- GIVEN INFORMATION
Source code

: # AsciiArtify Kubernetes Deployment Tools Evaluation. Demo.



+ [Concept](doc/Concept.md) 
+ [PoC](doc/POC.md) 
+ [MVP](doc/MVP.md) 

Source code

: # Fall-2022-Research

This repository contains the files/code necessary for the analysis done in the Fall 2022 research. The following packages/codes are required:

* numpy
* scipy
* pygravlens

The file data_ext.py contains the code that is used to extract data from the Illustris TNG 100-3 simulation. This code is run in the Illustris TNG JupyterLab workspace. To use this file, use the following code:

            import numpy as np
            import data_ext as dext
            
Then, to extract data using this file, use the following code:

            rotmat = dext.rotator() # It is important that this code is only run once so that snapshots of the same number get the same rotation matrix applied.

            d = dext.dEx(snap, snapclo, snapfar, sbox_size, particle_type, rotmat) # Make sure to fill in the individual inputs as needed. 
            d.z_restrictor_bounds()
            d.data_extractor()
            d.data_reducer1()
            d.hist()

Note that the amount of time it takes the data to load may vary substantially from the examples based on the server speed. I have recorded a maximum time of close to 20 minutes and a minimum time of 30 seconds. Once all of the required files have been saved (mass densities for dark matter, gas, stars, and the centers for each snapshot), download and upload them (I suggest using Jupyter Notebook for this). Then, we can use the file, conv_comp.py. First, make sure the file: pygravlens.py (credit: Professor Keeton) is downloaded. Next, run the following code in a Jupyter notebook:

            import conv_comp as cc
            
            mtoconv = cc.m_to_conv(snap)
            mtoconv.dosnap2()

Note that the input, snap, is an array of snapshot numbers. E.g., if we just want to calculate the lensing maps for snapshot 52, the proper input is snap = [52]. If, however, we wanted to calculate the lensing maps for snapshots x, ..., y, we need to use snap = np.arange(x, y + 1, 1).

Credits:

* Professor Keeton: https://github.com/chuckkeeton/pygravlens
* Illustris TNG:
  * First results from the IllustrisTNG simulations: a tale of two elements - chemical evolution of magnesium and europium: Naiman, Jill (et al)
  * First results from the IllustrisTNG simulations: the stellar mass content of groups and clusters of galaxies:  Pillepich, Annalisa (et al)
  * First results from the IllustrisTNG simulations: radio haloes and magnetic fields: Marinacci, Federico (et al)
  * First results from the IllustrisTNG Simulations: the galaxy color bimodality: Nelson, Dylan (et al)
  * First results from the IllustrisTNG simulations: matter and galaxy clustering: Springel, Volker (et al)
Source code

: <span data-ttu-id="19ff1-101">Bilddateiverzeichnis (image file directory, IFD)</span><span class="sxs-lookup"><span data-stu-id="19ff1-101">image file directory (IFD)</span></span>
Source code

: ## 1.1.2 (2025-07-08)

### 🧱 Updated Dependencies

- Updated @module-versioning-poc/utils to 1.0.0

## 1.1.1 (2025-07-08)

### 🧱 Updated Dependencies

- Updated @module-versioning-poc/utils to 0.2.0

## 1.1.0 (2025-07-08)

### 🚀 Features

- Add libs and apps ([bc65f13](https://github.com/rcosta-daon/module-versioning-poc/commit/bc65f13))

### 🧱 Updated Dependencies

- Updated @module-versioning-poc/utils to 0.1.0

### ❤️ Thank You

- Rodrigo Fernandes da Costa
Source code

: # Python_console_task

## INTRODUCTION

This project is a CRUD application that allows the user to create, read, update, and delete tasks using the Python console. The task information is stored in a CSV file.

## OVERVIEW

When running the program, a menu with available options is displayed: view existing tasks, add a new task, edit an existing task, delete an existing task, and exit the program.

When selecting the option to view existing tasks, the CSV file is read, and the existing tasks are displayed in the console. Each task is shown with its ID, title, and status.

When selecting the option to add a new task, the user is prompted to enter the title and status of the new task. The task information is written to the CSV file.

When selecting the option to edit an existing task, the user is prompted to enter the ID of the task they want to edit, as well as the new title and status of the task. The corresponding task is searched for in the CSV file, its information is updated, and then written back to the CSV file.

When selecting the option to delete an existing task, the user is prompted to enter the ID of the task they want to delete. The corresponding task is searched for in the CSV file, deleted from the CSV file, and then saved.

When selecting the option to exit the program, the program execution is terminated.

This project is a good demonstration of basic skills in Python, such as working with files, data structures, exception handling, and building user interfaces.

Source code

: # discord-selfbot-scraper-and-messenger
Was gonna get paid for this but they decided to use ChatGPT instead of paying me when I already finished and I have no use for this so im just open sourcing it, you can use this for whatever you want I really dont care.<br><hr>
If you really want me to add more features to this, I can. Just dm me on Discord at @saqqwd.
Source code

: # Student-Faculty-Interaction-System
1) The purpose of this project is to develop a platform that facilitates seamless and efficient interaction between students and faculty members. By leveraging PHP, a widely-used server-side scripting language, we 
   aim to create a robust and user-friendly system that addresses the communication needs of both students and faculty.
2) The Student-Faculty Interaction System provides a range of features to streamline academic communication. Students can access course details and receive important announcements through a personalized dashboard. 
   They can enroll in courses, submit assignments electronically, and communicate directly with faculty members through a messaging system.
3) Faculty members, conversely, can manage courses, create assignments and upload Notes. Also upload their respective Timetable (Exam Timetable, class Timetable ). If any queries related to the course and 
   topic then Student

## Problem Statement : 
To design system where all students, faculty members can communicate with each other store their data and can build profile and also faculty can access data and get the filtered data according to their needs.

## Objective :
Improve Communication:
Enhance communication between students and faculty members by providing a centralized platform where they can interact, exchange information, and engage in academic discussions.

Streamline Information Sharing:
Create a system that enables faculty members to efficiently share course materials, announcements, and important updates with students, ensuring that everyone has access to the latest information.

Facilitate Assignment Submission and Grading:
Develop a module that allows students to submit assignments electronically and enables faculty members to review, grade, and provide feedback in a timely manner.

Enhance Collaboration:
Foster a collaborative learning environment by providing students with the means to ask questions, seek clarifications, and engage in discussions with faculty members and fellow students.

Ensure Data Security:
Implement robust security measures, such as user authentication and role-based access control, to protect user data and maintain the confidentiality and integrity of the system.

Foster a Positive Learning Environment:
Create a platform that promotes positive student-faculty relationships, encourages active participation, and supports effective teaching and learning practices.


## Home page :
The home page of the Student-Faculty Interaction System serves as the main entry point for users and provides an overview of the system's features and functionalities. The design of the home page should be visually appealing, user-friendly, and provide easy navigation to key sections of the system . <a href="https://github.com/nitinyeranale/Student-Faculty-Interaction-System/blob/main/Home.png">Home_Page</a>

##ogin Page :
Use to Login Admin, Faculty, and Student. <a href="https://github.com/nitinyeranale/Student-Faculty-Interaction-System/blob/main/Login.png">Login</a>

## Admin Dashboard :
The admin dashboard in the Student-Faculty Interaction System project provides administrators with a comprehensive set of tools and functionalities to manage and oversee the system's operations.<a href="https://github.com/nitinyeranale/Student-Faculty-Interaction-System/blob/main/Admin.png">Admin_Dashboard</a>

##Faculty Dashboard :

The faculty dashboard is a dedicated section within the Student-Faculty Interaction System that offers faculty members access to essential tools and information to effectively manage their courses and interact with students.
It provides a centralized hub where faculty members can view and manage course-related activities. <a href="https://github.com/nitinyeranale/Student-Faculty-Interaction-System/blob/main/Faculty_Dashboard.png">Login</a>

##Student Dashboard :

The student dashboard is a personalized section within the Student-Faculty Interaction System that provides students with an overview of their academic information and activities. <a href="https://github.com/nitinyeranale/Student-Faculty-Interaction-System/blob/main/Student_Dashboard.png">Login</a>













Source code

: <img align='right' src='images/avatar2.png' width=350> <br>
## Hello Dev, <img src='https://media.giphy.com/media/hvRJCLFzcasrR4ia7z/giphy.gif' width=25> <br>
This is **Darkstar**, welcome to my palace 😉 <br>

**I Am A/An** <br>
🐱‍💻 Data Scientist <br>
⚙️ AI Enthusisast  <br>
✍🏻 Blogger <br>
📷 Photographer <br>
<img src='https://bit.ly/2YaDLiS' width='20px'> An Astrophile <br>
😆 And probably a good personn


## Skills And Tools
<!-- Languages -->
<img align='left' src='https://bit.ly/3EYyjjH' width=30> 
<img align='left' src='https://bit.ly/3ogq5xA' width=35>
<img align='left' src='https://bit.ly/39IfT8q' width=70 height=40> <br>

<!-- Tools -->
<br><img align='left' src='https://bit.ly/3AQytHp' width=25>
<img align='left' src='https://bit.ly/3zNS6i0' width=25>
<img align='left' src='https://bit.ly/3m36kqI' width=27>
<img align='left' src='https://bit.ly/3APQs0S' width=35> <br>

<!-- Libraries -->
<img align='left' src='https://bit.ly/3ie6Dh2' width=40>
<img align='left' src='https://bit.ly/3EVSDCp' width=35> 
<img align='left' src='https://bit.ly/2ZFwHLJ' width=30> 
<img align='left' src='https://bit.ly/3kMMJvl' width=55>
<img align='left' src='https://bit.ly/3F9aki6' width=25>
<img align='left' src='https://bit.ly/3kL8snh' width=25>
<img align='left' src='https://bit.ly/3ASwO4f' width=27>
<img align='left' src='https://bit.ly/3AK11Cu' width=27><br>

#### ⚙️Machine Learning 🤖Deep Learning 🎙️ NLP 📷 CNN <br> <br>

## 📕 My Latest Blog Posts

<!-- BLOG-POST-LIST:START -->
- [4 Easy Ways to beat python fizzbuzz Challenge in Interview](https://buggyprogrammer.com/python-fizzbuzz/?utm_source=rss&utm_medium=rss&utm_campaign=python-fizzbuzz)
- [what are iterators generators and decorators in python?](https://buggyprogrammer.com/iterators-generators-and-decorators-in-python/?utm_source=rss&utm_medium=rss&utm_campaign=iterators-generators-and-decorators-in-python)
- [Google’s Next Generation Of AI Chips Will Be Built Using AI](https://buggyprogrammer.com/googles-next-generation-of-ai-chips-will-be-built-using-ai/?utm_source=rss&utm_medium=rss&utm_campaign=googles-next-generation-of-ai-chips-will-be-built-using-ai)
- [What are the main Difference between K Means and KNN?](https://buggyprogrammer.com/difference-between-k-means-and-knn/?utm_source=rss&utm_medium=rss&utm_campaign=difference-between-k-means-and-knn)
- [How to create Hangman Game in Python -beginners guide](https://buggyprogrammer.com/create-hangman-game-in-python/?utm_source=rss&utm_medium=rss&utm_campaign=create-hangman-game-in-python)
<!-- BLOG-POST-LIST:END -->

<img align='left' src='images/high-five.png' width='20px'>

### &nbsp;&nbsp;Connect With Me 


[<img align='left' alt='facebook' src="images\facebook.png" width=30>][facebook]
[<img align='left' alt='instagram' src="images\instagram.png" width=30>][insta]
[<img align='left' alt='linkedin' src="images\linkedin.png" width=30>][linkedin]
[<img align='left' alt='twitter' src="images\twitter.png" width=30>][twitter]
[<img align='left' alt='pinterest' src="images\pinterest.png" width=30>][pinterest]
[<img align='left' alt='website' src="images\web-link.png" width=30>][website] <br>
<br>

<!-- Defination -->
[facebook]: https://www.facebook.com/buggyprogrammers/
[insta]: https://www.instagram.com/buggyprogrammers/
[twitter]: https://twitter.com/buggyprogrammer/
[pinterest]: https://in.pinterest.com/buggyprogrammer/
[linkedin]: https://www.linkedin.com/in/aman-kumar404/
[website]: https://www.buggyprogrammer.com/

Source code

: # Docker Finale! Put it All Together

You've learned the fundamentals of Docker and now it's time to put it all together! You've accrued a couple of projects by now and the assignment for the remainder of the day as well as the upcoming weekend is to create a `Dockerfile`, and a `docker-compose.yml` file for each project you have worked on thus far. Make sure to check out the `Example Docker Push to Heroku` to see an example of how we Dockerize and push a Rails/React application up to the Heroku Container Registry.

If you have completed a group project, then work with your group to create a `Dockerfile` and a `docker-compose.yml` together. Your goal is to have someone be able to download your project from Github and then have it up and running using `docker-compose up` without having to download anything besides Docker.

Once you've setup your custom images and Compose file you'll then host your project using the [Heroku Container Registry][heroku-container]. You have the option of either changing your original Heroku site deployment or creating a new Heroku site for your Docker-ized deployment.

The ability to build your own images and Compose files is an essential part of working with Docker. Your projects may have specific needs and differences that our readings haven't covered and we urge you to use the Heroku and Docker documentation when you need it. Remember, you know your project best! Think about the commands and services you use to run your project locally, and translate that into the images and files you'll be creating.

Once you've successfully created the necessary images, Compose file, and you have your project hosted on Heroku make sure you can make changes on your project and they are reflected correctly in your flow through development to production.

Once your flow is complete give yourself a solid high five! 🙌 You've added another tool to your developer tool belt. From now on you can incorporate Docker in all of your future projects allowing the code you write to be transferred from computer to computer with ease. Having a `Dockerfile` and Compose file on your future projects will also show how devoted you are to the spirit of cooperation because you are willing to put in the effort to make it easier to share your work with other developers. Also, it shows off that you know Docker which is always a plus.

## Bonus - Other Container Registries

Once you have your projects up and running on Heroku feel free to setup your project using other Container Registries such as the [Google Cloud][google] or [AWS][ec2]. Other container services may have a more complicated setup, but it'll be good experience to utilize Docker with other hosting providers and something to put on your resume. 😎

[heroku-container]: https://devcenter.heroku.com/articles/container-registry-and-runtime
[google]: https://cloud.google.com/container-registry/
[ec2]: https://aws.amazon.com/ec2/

- WHAT YOU HAVE TO DO
Would you give the number of lines above that hold "related"? Only the number is needed.

- COMPLETED TASK
2